Author:Amanda Dick

He had pulled over onto the hard shoulder as soon as he had left the highway, retrieving his phone from his duffle bag and dialing Father David’s number from the scribble on top of the pizza box lid. Father David had offered his condolences and Jack quietly informed him that he would be coming home for his father’s funeral. He thanked him for organising things on his behalf. The words of comfort offered down the phone line washed over him, barely making an impression. He fantasised about dissolving into the cracks in the tarmac in front of him, falling through into oblivion.


Driving through town after town, the road ahead seemed longer, not shorter. There was no turning back now. Fate had taken over, clearly sick of waiting for him to make the right decision on his own. Pressing harder on the gas pedal, he went over the last conversation he’d had with his father, turning it this way and that in his head. It had started out as always – pleasantries exchanged, the conversation slightly awkward. For the first time in a while, his father had mentioned Ally and Jack had interrupted him, reminding him of their pact; don’t ask, don’t tell. The conversation had taken a swift dive and thinking back on it now, he couldn’t remember who had hung up on whom.


He pulled over to refuel just as the sun was coming up. He sat in the deserted gas station forecourt for several minutes, staring at the horizon as it changed colour. He closed his eyes, trying to recall his father’s face. It had been four years since he had last seen him and his face seemed blurred at the edges. His heart ached at the thought of all that wasted time – time he would never get back now.


He leaned forward and rested his head on the steering wheel. At this time of the morning, on this lonely stretch of road, he felt like the only human being on the planet.


His phone rang, breaking the silence. He stared at it suspiciously and picked it up off the passenger seat. Ben’s name stared back at him. He cancelled the call immediately, throwing the phone back onto the seat and glancing in the rear-view mirror, just in case. The road was clear.


It was mid-afternoon before he stopped at a roadside diner, choosing a corner booth, away from the door. He couldn’t bring himself to smile at the middle-aged waitress, but he did leave her a tip. The food was tasteless and the coffee too strong, but he didn’t care.


He didn’t stop again until later that night, at a cheap motel on the side of the highway. The tiny room reeked of cigarette smoke but it hardly registered. He lay down on the bed fully-clothed and stared at the ceiling, wondering for the hundredth time what awaited him at the end of this road.


In the twenty-four hours since he had learned of his father’s death, he had come to the terrifying – and, if he was completely honest with himself – slightly liberating conclusion, that it was now or never. He had to fix this. His father had been right, only he had been too damn scared and stubborn to see it.


But he was firm in his resolve now. He hadn’t been strong enough to come home while his father was alive and that would probably haunt him for the rest of his days – but he still had the chance to do the right thing by Ally, and he needed Callum to know that he was sorry. It was highly likely that whatever he said would fall on deaf ears, but he had to try. He would make his father proud of him.

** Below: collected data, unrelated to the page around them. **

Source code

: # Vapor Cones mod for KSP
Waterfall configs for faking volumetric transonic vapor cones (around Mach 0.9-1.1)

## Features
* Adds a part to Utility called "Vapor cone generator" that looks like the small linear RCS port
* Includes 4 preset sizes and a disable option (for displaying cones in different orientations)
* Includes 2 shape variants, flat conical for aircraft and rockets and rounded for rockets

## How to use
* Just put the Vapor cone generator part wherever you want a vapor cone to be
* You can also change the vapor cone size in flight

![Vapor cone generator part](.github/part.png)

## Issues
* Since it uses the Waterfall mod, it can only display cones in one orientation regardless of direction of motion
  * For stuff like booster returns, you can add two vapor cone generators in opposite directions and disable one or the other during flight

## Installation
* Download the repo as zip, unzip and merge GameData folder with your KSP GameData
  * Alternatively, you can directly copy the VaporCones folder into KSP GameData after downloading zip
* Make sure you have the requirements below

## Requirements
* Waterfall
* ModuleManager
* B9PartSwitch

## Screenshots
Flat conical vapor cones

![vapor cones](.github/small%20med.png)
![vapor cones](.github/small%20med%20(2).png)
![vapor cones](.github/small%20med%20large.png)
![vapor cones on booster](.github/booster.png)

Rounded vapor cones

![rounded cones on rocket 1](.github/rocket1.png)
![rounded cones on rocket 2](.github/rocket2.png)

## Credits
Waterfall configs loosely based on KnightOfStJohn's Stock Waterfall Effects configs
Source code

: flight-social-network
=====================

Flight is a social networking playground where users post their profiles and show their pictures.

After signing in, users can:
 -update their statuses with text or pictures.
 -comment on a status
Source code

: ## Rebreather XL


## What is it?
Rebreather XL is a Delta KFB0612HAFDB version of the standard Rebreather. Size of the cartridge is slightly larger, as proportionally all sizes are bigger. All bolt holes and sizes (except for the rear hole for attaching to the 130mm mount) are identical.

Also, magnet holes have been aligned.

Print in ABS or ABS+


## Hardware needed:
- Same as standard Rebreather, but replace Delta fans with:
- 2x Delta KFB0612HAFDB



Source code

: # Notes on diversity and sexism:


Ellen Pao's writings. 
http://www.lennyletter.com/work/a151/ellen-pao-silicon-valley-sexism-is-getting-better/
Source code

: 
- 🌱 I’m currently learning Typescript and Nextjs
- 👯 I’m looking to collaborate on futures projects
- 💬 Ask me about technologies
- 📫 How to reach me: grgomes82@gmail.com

But if they refused to talk to him – or to listen – then what? He shifted irritably on the bed, uncomfortable in his own skin. His muscles burned and he felt every split and bruise as if his body was on fire. He had to try to make them understand – which would be a lot easier if he understood it himself.


No matter which way he turned this, it never came out in his favour. He was fairly certain that Callum would knock seven bales of shit out of him, which is exactly what he deserved. But he couldn’t help but hope that, at some point, they would also be able to talk.


The ceiling blurred in front of his eyes. He didn’t even have the energy to reach over and switch off the light behind his head. As he lay there, the smell of stale cigarette smoke already fading, his concentration began to wane and his eyes slid closed. The day took its toll on him as he gave in and allowed his body to shut down.




Callum helped himself to a fresh cup of coffee. “Sure you don’t want one?”


Ally shook her head, her hair falling loosely over her shoulders. He had spent the night on the couch, because it didn’t feel right leaving her alone. Movie night had been forgotten as they gathered in Ally’s living room and tried to process Tom’s death. After a lot of discussion, Callum picked up Tom’s cell phone from the table and walked out into the back yard to call Jack. It was one of the hardest things he had ever done and he wished to hell the responsibility wasn’t his. Ally had argued that he could ask Father David to do it, but Callum had an ulterior motive. Jack not only needed to know about Tom’s death, but he needed to know that if he chose to come home for the funeral, he better keep his distance.